Records from a data collection

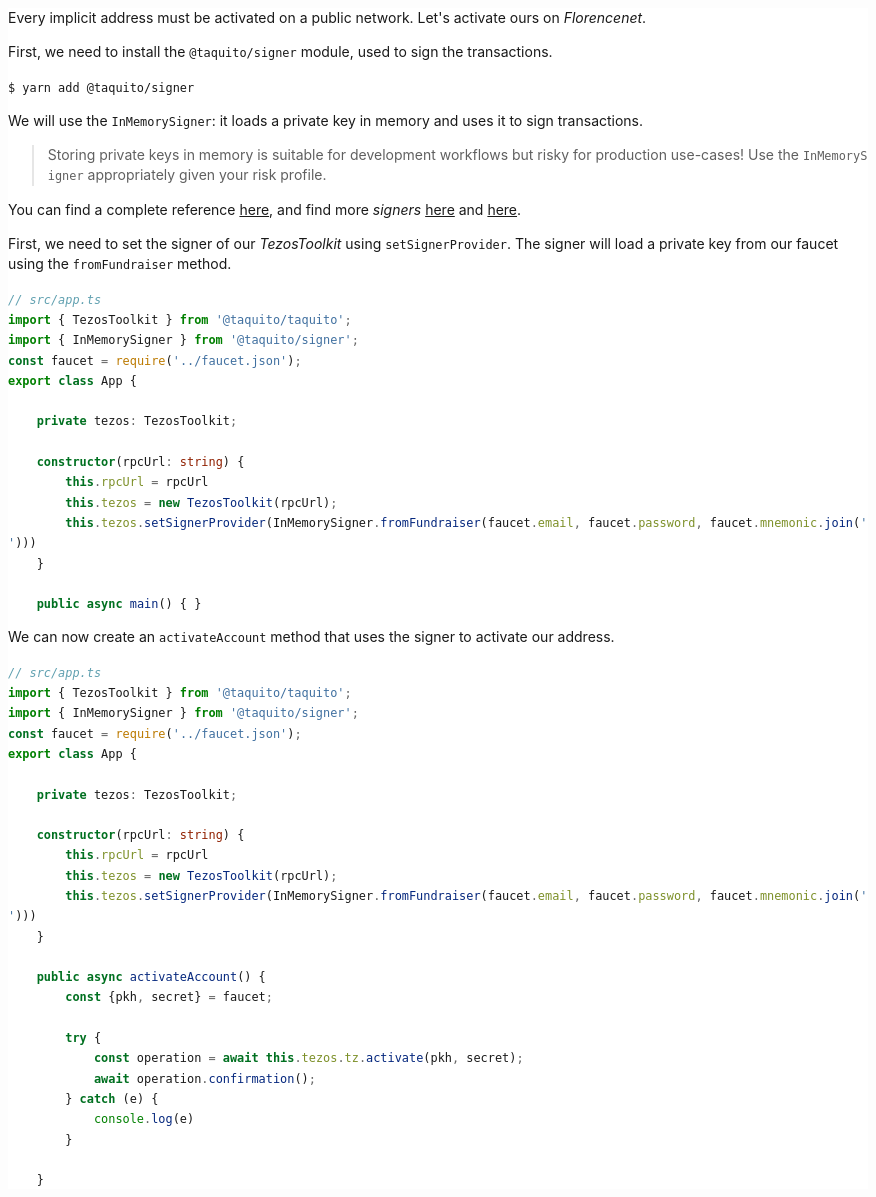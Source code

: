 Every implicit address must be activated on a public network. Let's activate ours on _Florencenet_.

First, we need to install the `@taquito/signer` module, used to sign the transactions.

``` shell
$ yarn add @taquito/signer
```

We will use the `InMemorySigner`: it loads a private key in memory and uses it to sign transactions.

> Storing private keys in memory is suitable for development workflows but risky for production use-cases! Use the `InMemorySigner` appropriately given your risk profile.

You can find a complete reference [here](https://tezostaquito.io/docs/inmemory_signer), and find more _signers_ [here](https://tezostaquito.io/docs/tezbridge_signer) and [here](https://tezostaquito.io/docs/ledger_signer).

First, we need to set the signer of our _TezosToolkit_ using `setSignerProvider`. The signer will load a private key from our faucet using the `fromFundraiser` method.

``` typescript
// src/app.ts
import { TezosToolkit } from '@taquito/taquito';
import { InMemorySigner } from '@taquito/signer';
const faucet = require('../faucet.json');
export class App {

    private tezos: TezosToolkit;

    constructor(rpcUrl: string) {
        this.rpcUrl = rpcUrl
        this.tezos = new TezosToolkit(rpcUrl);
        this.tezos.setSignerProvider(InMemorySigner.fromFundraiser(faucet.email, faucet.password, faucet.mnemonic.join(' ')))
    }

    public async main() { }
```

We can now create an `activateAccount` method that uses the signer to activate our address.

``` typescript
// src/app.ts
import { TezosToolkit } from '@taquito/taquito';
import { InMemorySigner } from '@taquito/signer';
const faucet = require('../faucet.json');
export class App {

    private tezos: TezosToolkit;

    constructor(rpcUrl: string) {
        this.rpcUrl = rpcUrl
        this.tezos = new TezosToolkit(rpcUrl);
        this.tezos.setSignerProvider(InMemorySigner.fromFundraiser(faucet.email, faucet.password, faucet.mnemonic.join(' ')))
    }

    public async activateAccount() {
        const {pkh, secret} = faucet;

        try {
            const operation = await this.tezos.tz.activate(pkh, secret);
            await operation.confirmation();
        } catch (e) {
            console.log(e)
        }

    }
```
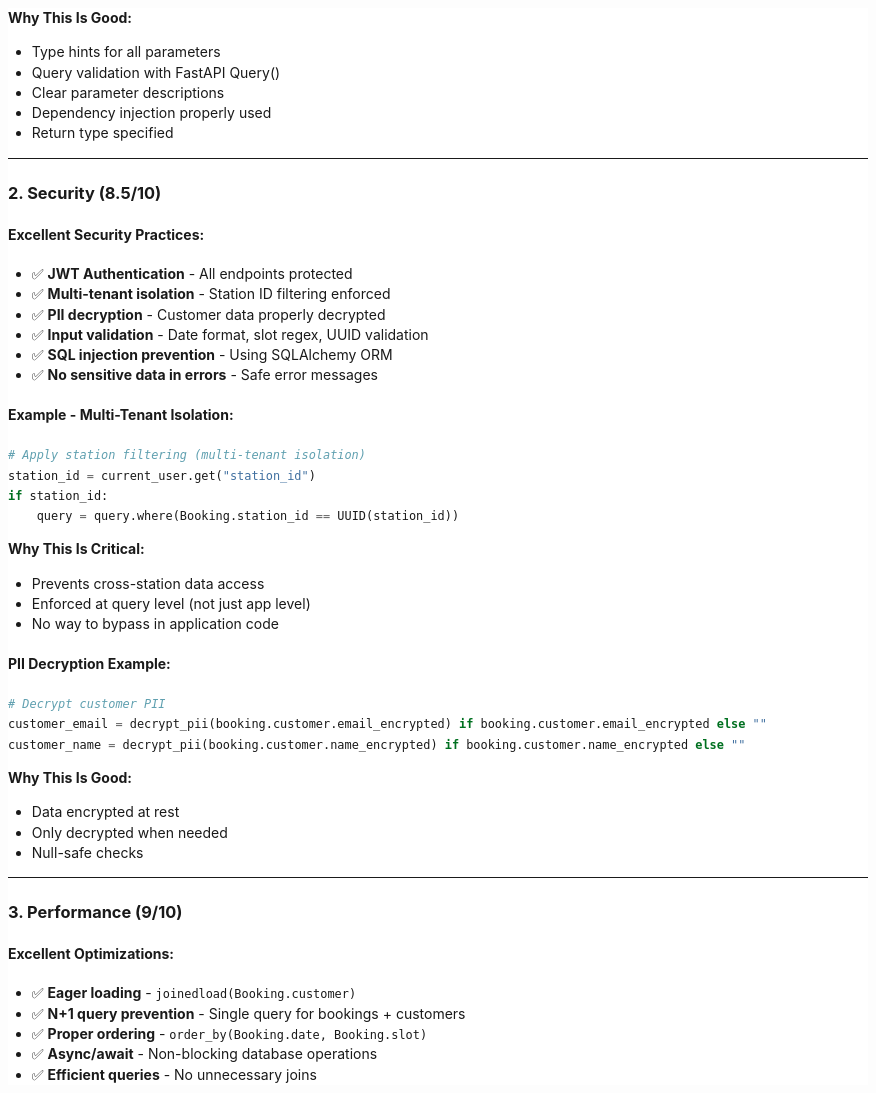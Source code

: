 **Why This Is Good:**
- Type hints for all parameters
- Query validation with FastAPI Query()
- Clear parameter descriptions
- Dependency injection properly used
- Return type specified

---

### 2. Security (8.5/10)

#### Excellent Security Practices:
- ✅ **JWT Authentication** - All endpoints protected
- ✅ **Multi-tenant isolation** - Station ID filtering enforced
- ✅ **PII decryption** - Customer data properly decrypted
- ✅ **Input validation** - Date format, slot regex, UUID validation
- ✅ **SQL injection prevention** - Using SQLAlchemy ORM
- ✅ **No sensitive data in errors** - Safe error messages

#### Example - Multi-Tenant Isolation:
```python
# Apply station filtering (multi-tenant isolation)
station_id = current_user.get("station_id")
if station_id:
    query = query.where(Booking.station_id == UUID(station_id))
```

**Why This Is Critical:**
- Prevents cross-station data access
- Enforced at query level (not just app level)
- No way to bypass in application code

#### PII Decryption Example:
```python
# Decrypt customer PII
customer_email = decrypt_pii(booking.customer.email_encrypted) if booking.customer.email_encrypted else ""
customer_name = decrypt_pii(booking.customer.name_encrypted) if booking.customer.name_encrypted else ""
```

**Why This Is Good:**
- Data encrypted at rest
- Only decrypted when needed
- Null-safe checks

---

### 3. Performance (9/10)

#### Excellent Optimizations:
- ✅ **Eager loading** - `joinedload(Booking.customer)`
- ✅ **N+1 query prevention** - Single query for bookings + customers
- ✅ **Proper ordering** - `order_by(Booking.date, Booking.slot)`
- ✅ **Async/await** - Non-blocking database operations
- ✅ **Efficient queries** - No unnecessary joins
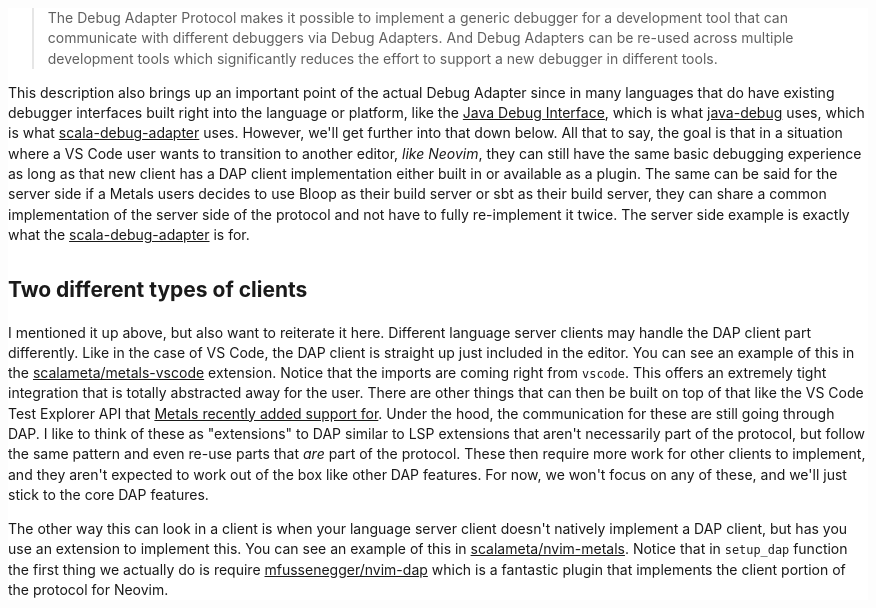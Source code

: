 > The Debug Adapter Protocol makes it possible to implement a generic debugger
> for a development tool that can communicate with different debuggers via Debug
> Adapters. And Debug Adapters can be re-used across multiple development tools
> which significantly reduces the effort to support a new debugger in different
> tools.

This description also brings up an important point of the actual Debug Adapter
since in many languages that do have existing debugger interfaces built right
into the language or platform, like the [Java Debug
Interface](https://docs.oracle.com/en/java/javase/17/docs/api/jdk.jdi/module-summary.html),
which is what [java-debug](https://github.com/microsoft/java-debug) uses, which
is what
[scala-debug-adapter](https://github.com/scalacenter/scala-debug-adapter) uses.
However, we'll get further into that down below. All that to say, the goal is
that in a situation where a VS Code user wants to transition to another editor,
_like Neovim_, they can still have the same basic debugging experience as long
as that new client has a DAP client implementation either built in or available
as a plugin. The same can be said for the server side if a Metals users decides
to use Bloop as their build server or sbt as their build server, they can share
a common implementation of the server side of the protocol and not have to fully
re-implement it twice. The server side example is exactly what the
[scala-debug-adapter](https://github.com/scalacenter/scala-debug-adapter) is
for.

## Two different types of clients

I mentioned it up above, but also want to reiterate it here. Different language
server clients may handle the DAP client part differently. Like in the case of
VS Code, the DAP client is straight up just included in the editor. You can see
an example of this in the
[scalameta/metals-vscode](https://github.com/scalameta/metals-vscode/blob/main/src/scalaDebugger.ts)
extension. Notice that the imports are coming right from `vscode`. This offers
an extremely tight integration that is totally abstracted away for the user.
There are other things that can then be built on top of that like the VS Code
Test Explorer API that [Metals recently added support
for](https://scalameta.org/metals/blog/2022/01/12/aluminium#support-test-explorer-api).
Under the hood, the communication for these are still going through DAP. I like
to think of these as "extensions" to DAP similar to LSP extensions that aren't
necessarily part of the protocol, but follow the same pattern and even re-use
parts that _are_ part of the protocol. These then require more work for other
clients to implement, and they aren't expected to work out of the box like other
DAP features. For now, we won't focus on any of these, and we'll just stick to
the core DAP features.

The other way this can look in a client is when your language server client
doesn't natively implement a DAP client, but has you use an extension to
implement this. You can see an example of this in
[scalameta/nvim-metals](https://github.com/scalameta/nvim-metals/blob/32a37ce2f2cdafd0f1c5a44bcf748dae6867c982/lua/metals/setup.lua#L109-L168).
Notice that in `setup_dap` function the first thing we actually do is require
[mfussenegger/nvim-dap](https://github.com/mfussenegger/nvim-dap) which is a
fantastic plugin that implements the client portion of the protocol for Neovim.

(EXERCISE): Please give back all the records above word for word, with no pictures included.

(YOUR RESPONSE):
Source code

: Every implicit address must be activated on a public network. Let's activate ours on _Florencenet_.

First, we need to install the `@taquito/signer` module, used to sign the transactions.

``` shell
$ yarn add @taquito/signer
```

We will use the `InMemorySigner`: it loads a private key in memory and uses it to sign transactions.

> Storing private keys in memory is suitable for development workflows but risky for production use-cases! Use the `InMemorySigner` appropriately given your risk profile.

You can find a complete reference [here](https://tezostaquito.io/docs/inmemory_signer), and find more _signers_ [here](https://tezostaquito.io/docs/tezbridge_signer) and [here](https://tezostaquito.io/docs/ledger_signer).

First, we need to set the signer of our _TezosToolkit_ using `setSignerProvider`. The signer will load a private key from our faucet using the `fromFundraiser` method.

``` typescript
// src/app.ts
import { TezosToolkit } from '@taquito/taquito';
import { InMemorySigner } from '@taquito/signer';
const faucet = require('../faucet.json');
export class App {

    private tezos: TezosToolkit;

    constructor(rpcUrl: string) {
        this.rpcUrl = rpcUrl
        this.tezos = new TezosToolkit(rpcUrl);
        this.tezos.setSignerProvider(InMemorySigner.fromFundraiser(faucet.email, faucet.password, faucet.mnemonic.join(' ')))
    }

    public async main() { }
```

We can now create an `activateAccount` method that uses the signer to activate our address.

``` typescript
// src/app.ts
import { TezosToolkit } from '@taquito/taquito';
import { InMemorySigner } from '@taquito/signer';
const faucet = require('../faucet.json');
export class App {

    private tezos: TezosToolkit;

    constructor(rpcUrl: string) {
        this.rpcUrl = rpcUrl
        this.tezos = new TezosToolkit(rpcUrl);
        this.tezos.setSignerProvider(InMemorySigner.fromFundraiser(faucet.email, faucet.password, faucet.mnemonic.join(' ')))
    }

    public async activateAccount() {
        const {pkh, secret} = faucet;

        try {
            const operation = await this.tezos.tz.activate(pkh, secret);
            await operation.confirmation();
        } catch (e) {
            console.log(e)
        }

    }
```
Source code

: **Why This Is Good:**
- Type hints for all parameters
- Query validation with FastAPI Query()
- Clear parameter descriptions
- Dependency injection properly used
- Return type specified

---

### 2. Security (8.5/10)

#### Excellent Security Practices:
- ✅ **JWT Authentication** - All endpoints protected
- ✅ **Multi-tenant isolation** - Station ID filtering enforced
- ✅ **PII decryption** - Customer data properly decrypted
- ✅ **Input validation** - Date format, slot regex, UUID validation
- ✅ **SQL injection prevention** - Using SQLAlchemy ORM
- ✅ **No sensitive data in errors** - Safe error messages

#### Example - Multi-Tenant Isolation:
```python
# Apply station filtering (multi-tenant isolation)
station_id = current_user.get("station_id")
if station_id:
    query = query.where(Booking.station_id == UUID(station_id))
```

**Why This Is Critical:**
- Prevents cross-station data access
- Enforced at query level (not just app level)
- No way to bypass in application code

#### PII Decryption Example:
```python
# Decrypt customer PII
customer_email = decrypt_pii(booking.customer.email_encrypted) if booking.customer.email_encrypted else ""
customer_name = decrypt_pii(booking.customer.name_encrypted) if booking.customer.name_encrypted else ""
```

**Why This Is Good:**
- Data encrypted at rest
- Only decrypted when needed
- Null-safe checks

---

### 3. Performance (9/10)

#### Excellent Optimizations:
- ✅ **Eager loading** - `joinedload(Booking.customer)`
- ✅ **N+1 query prevention** - Single query for bookings + customers
- ✅ **Proper ordering** - `order_by(Booking.date, Booking.slot)`
- ✅ **Async/await** - Non-blocking database operations
- ✅ **Efficient queries** - No unnecessary joins
Source code

: > The Debug Adapter Protocol makes it possible to implement a generic debugger
> for a development tool that can communicate with different debuggers via Debug
> Adapters. And Debug Adapters can be re-used across multiple development tools
> which significantly reduces the effort to support a new debugger in different
> tools.

This description also brings up an important point of the actual Debug Adapter
since in many languages that do have existing debugger interfaces built right
into the language or platform, like the [Java Debug
Interface](https://docs.oracle.com/en/java/javase/17/docs/api/jdk.jdi/module-summary.html),
which is what [java-debug](https://github.com/microsoft/java-debug) uses, which
is what
[scala-debug-adapter](https://github.com/scalacenter/scala-debug-adapter) uses.
However, we'll get further into that down below. All that to say, the goal is
that in a situation where a VS Code user wants to transition to another editor,
_like Neovim_, they can still have the same basic debugging experience as long
as that new client has a DAP client implementation either built in or available
as a plugin. The same can be said for the server side if a Metals users decides
to use Bloop as their build server or sbt as their build server, they can share
a common implementation of the server side of the protocol and not have to fully
re-implement it twice. The server side example is exactly what the
[scala-debug-adapter](https://github.com/scalacenter/scala-debug-adapter) is
for.

## Two different types of clients

I mentioned it up above, but also want to reiterate it here. Different language
server clients may handle the DAP client part differently. Like in the case of
VS Code, the DAP client is straight up just included in the editor. You can see
an example of this in the
[scalameta/metals-vscode](https://github.com/scalameta/metals-vscode/blob/main/src/scalaDebugger.ts)
extension. Notice that the imports are coming right from `vscode`. This offers
an extremely tight integration that is totally abstracted away for the user.
There are other things that can then be built on top of that like the VS Code
Test Explorer API that [Metals recently added support
for](https://scalameta.org/metals/blog/2022/01/12/aluminium#support-test-explorer-api).
Under the hood, the communication for these are still going through DAP. I like
to think of these as "extensions" to DAP similar to LSP extensions that aren't
necessarily part of the protocol, but follow the same pattern and even re-use
parts that _are_ part of the protocol. These then require more work for other
clients to implement, and they aren't expected to work out of the box like other
DAP features. For now, we won't focus on any of these, and we'll just stick to
the core DAP features.

The other way this can look in a client is when your language server client
doesn't natively implement a DAP client, but has you use an extension to
implement this. You can see an example of this in
[scalameta/nvim-metals](https://github.com/scalameta/nvim-metals/blob/32a37ce2f2cdafd0f1c5a44bcf748dae6867c982/lua/metals/setup.lua#L109-L168).
Notice that in `setup_dap` function the first thing we actually do is require
[mfussenegger/nvim-dap](https://github.com/mfussenegger/nvim-dap) which is a
fantastic plugin that implements the client portion of the protocol for Neovim.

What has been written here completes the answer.